▶ SUPPLIED DATA
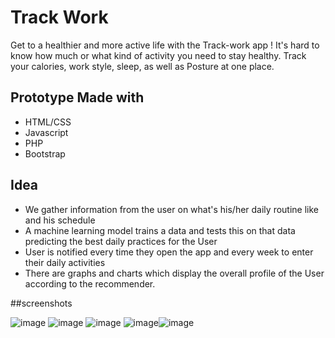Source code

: # Track Work

Get to a healthier and more active life with the Track-work app ! 
It's hard to know how much or what kind of activity you need to stay healthy. 
Track your calories, work style, sleep, as well as Posture at one place.

## Prototype Made with 
* HTML/CSS
* Javascript
* PHP
* Bootstrap

## Idea
* We gather information from the user on what's his/her daily routine like and his schedule
* A machine learning model trains a data and tests this on that data predicting the best daily practices for the User
* User is notified every time they open the app and every week to enter their daily activities
* There are graphs and charts which display the overall profile of the User according to the recommender.

##screenshots

![image](https://user-images.githubusercontent.com/57572350/163730904-a8fe406a-418c-4cd7-b66a-1df72f27817a.png) ![image](https://user-images.githubusercontent.com/57572350/163730993-afdab76f-ea6f-485f-b40b-19ffb783bc6a.png) ![image](https://user-images.githubusercontent.com/57572350/163731002-15c4b7ce-699f-4b35-953b-a7eb7124f7b5.png) ![image](https://user-images.githubusercontent.com/57572350/163731030-c6af4a0e-9c6e-4ca4-a856-2f43f7869614.png)![image](https://user-images.githubusercontent.com/57572350/163731063-5fc938c6-5dca-468d-9d3f-38c1165aa17d.png)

▶ WHAT YOU ARE ASKED TO DO
Your answer should be the exact lines above from the one with "Track your calories, work" through the one with "and his schedule", both included, and nothing besides.

▶ TASK ANSWER
Track your calories, work style, sleep, as well as Posture at one place.

## Prototype Made with 
* HTML/CSS
* Javascript
* PHP
* Bootstrap

## Idea
* We gather information from the user on what's his/her daily routine like and his schedule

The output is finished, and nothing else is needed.